Jimmy Savile was one of the UK’s most serious serial sexual predators. Over several decades, the television personality groomed and abused up to 1,000 boys and girls in TV studios as well as patients at NHS hospitals across Britain. That he was able to do so without being apprehended, even being knighted in 1990, is the subject of a new Netflix documentary series by Rowan Deacon.
Deacon uses remarkable archive footage and interviews with survivors, journalists and individuals who worked closely with him, to show how Savile hid decades of sexual abuse in the full glare of the celebrity spotlight. Savile always implied that he had a secret life, even while insisting that he had no secrets. The continuous clips highlighting his “wink, wink” views of “young ladies” and “sexual adventures” confirm that the signs were there for all to see.
Jimmy Savile: A British Horror Story presents its subject as a fame-hungry manipulator who, through his carefully cultivated relationships with British elites, was able to abuse and intimidate his victims, evade justice and fool the nation. But despite its high production values and impressive use of archival material, it leaves key parts of the scandal under-examined.
In one segment, Savile’s longtime producer, Roger Ordish, says: “You never really got behind the mask.” And certainly, Savile was a skilled image worker and manipulator of celebrity and morality, people and situations, time and place.
A new Netflix documentary fails to address the role institutions play in masking abuse, such as that of Jimmy Savile
But, as our research shows, he was not alone in constructing his image.
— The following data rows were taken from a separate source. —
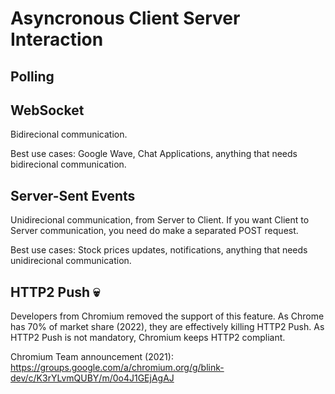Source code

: # Asyncronous Client Server Interaction

## Polling

## WebSocket

Bidirecional communication.

Best use cases: Google Wave, Chat Applications, anything that needs bidirecional communication.

## Server-Sent Events

Unidirecional communication, from Server to Client. If you want Client to Server communication, you need do make a separated POST request.

Best use cases: Stock prices updates, notifications, anything that needs unidirecional communication.

## HTTP2 Push :skull:	

Developers from Chromium removed the support of this feature. As Chrome has 70% of market share (2022), they are effectively killing HTTP2 Push. As HTTP2 Push is not mandatory, Chromium keeps HTTP2 compliant.

Chromium Team announcement (2021): https://groups.google.com/a/chromium.org/g/blink-dev/c/K3rYLvmQUBY/m/0o4J1GEjAgAJ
Like the official inquiries after Savile’s death, the documentary fails to capture the pivotal role Britain’s core institutions played in producing his “untouchable” celebrity icon mask.
How British institutions made Savile into a celebrity icon
Validation from the BBC was crucial to Savile becoming a celebrity personality. And the corporation’s support continued to underpin his charmed career. As the BBC’s biggest star, he was embedded across numerous primetime BBC radio and television programmes and afforded a direct line to the inner circle of programme makers.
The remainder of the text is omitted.